Task item: For the entries below, print exactly the lines between the line holding "3. Edit the" and the line holding "## 📊 GitHub Stats", inclusive, and nothing else.

Stored data
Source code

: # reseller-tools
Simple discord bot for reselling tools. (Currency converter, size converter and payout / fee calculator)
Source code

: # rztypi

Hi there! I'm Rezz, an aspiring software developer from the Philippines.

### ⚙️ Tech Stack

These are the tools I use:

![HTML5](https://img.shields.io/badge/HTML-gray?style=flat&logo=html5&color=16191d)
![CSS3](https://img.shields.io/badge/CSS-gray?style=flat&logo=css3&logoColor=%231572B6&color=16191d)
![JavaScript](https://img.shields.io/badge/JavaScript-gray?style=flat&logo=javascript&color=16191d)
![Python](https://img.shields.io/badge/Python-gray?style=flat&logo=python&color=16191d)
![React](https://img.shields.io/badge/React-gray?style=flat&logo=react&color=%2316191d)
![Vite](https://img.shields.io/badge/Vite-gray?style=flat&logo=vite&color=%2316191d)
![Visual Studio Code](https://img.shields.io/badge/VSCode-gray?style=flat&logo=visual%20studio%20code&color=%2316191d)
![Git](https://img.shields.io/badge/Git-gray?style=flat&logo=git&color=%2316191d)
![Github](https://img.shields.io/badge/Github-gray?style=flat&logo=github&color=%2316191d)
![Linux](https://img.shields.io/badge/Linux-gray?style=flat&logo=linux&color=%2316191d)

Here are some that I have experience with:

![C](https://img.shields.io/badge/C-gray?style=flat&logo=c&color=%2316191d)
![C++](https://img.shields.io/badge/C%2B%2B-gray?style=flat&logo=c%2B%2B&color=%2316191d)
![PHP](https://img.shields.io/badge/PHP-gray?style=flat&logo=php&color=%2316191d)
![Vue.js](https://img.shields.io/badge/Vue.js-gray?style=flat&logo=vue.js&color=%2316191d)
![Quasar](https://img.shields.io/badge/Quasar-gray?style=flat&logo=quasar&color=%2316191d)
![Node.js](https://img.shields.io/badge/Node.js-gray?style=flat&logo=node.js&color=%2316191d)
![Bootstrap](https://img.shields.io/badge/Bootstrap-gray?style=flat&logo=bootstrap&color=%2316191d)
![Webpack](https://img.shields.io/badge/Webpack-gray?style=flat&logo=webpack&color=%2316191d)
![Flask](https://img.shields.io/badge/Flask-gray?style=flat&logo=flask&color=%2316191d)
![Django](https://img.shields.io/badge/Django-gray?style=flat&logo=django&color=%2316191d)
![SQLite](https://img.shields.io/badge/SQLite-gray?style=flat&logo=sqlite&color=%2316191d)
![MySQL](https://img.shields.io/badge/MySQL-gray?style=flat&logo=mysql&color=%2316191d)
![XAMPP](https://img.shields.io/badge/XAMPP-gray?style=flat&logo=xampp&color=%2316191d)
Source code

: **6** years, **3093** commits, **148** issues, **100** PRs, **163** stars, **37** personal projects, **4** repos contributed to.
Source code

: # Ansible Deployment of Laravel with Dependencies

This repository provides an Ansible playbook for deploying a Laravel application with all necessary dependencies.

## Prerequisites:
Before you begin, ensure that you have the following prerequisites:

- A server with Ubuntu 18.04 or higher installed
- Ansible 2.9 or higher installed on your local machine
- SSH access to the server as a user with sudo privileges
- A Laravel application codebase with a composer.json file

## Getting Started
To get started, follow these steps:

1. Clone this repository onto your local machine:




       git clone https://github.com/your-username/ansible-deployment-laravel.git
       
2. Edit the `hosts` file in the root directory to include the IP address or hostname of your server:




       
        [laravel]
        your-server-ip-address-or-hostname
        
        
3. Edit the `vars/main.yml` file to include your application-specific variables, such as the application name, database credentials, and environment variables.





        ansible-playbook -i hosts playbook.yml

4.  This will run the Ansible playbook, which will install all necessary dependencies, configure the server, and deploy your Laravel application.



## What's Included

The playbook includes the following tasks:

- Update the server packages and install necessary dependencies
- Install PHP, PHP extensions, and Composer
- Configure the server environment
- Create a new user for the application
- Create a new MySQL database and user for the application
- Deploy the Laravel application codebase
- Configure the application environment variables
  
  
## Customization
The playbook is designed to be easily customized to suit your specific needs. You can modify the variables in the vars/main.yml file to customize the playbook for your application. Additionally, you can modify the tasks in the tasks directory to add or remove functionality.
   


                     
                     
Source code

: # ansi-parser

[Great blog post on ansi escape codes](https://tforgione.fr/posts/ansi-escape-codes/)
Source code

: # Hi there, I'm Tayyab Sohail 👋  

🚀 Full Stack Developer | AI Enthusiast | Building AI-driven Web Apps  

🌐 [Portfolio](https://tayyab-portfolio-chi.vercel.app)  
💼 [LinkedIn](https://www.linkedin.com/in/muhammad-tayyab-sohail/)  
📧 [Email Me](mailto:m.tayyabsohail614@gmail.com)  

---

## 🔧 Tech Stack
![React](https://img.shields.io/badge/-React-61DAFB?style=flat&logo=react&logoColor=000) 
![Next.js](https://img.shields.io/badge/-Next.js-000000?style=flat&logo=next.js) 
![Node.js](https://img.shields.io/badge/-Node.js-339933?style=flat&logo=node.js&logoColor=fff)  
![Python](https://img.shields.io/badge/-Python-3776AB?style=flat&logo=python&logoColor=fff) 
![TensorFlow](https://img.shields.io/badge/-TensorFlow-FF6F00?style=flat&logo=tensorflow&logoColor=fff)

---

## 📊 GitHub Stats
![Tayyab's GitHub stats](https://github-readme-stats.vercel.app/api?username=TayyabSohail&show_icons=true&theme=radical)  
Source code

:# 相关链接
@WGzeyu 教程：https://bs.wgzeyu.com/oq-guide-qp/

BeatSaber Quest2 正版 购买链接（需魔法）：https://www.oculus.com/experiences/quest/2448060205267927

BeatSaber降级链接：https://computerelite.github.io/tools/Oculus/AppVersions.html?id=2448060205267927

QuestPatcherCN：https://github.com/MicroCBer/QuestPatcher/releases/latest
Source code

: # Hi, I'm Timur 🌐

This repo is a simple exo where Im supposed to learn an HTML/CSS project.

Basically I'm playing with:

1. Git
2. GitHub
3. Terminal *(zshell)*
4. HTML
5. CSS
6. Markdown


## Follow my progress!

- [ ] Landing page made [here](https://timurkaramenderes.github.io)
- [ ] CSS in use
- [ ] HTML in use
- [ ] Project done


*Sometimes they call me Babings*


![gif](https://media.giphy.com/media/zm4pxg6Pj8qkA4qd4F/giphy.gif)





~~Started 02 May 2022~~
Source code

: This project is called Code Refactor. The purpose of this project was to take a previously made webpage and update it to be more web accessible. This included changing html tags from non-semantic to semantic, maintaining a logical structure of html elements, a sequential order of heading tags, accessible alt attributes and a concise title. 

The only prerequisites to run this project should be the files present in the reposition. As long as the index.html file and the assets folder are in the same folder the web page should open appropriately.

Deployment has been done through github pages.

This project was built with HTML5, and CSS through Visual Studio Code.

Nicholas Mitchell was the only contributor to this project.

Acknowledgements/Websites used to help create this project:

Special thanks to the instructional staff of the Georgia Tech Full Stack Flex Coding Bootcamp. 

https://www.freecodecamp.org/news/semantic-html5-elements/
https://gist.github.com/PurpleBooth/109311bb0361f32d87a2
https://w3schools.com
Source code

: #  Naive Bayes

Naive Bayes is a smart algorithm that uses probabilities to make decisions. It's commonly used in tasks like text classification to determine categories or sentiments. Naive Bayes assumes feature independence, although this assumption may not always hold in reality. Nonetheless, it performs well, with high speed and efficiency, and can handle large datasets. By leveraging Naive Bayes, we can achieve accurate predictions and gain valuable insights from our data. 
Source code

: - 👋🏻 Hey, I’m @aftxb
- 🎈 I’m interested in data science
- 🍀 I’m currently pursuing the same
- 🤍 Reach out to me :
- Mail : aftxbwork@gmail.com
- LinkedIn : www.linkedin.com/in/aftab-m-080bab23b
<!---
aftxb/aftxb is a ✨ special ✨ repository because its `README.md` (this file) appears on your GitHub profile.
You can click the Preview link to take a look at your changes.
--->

Result for this task:
3. Edit the `vars/main.yml` file to include your application-specific variables, such as the application name, database credentials, and environment variables.





        ansible-playbook -i hosts playbook.yml

4.  This will run the Ansible playbook, which will install all necessary dependencies, configure the server, and deploy your Laravel application.



## What's Included

The playbook includes the following tasks:

- Update the server packages and install necessary dependencies
- Install PHP, PHP extensions, and Composer
- Configure the server environment
- Create a new user for the application
- Create a new MySQL database and user for the application
- Deploy the Laravel application codebase
- Configure the application environment variables
  
  
## Customization
The playbook is designed to be easily customized to suit your specific needs. You can modify the variables in the vars/main.yml file to customize the playbook for your application. Additionally, you can modify the tasks in the tasks directory to add or remove functionality.
   


                     
                     
Source code

: # ansi-parser

[Great blog post on ansi escape codes](https://tforgione.fr/posts/ansi-escape-codes/)
Source code

: # Hi there, I'm Tayyab Sohail 👋  

🚀 Full Stack Developer | AI Enthusiast | Building AI-driven Web Apps  

🌐 [Portfolio](https://tayyab-portfolio-chi.vercel.app)  
💼 [LinkedIn](https://www.linkedin.com/in/muhammad-tayyab-sohail/)  
📧 [Email Me](mailto:m.tayyabsohail614@gmail.com)  

---

## 🔧 Tech Stack
![React](https://img.shields.io/badge/-React-61DAFB?style=flat&logo=react&logoColor=000) 
![Next.js](https://img.shields.io/badge/-Next.js-000000?style=flat&logo=next.js) 
![Node.js](https://img.shields.io/badge/-Node.js-339933?style=flat&logo=node.js&logoColor=fff)  
![Python](https://img.shields.io/badge/-Python-3776AB?style=flat&logo=python&logoColor=fff) 
![TensorFlow](https://img.shields.io/badge/-TensorFlow-FF6F00?style=flat&logo=tensorflow&logoColor=fff)

---

## 📊 GitHub Stats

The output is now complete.